Heron – Mixed Media

I do really love herons! I know they are the bane of many Koi enthusiasts due to their tendency to snack on much loved fish but they do have a certain predatory beauty. This week I drew an ink drawing of a heron and toned it with smudged pencil. I am continuing to work on integrating my textural studies into actual artwork.

Here is my rough pencil sketch…

This shot was taken once I’d refined my pencil work…

This was taken in the middle of inking the drawing…

Here is the completed picture…

Once I had my inks finished I felt I really needed some greyscale tones to help give the viewer the feeling of looking at water. Previously I’ve either done this digitally or with a range of grey brush markers. For this drawing though, I really wanted to add some smooth grey gradients so I decided to mix up my media a little and use pencil for this. Rather than drawing the graphite onto the paper I used the graphite shavings from a mechanical pencil sharpener…

…and rubbed them on with a tissue. I had to practise this technique on some scrap paper a few times but I found I could get a lovely smooth gradient this way. Then I use my putty eraser and a fine mechanical eraser to remove the shading from the places where it went over a line. I am really pleased with how this turned out. I will use this technique again.

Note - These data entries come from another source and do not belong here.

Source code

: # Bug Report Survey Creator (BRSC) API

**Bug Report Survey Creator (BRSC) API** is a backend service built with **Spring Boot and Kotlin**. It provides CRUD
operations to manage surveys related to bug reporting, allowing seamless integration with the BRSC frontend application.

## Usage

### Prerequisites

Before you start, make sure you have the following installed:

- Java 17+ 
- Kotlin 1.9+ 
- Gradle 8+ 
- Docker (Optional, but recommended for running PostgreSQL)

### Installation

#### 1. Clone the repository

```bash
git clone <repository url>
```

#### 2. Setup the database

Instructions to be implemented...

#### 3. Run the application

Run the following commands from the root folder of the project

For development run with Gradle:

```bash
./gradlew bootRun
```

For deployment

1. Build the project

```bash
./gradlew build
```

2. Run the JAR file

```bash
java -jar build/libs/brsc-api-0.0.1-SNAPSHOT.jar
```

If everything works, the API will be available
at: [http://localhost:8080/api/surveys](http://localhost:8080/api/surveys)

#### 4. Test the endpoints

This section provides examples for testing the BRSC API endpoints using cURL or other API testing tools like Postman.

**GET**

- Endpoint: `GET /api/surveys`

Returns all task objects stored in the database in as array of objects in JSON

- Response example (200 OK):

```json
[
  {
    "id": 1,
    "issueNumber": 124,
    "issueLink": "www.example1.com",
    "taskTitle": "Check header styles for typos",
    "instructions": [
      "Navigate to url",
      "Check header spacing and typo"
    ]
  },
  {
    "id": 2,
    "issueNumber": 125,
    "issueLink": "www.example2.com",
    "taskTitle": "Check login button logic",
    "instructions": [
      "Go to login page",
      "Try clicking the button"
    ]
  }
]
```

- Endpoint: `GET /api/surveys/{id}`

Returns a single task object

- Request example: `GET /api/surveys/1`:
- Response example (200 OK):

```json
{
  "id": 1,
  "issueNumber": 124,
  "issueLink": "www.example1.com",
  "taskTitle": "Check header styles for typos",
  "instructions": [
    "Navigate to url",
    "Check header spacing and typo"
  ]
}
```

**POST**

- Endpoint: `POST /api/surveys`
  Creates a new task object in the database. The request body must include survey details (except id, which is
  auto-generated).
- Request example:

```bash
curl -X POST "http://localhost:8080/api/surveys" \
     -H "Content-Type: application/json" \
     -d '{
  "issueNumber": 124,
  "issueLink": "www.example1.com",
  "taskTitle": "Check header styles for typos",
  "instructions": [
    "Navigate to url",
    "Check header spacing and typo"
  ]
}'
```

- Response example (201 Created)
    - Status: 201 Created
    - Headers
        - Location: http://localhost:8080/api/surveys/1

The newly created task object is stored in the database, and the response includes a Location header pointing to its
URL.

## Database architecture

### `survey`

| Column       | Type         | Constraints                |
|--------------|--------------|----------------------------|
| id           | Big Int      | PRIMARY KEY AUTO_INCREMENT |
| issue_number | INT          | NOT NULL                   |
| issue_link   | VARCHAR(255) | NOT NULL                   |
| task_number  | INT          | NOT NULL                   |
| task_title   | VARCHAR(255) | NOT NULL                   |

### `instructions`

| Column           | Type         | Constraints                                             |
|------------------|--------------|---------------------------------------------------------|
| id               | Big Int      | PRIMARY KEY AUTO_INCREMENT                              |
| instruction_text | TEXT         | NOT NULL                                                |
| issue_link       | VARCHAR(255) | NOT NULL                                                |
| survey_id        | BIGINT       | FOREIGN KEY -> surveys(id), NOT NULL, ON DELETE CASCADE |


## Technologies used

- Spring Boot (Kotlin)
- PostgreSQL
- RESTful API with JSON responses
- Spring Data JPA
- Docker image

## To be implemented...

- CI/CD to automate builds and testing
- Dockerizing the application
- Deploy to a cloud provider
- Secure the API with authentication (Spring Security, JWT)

Reviewing this particular picture, I can see that my textures are very gradually improving. I would still like to develop more range and finesse with this. I am also quite pleased with the way the water ripples around the heron’s feet read. I think the smooth gradients really help this effect.

I also keep wondering if I should have added some indications of lanscape in the top left corner. It might look good to see a vague sense of a horizon line. Just a few marks to give the viewer an indication. At the time, I refrained from doing so because I liked the striking outline of the heron’s head and I thought putting in some landscape would detract from that. Sometimes drawings seem to ask for a change but I don’t always know exactly how to handle it. In the end I decided to leave it and just sit with the picture as it is. Sometimes, when doing this my unconscious mind seems to keep working ont eh problem in the background and days or even a few weeks later I figure out the answer.

October Ink Drawings – Days 1 and 2

I’m doing my own version of Inktober this year. I decided to make up my own prompts because the official ones seemed quite confusing to my autistic brain. They were adjectives rather than nouns. I prefer nouns. So here’s my list of prompts…

Because I have a chronic pain condition I decided to let the challenge continue for as long as I need but I will, eventually, make a drawing for each day in Ocotober.

So my first 2 were River and Bird. Here are the ink drawings…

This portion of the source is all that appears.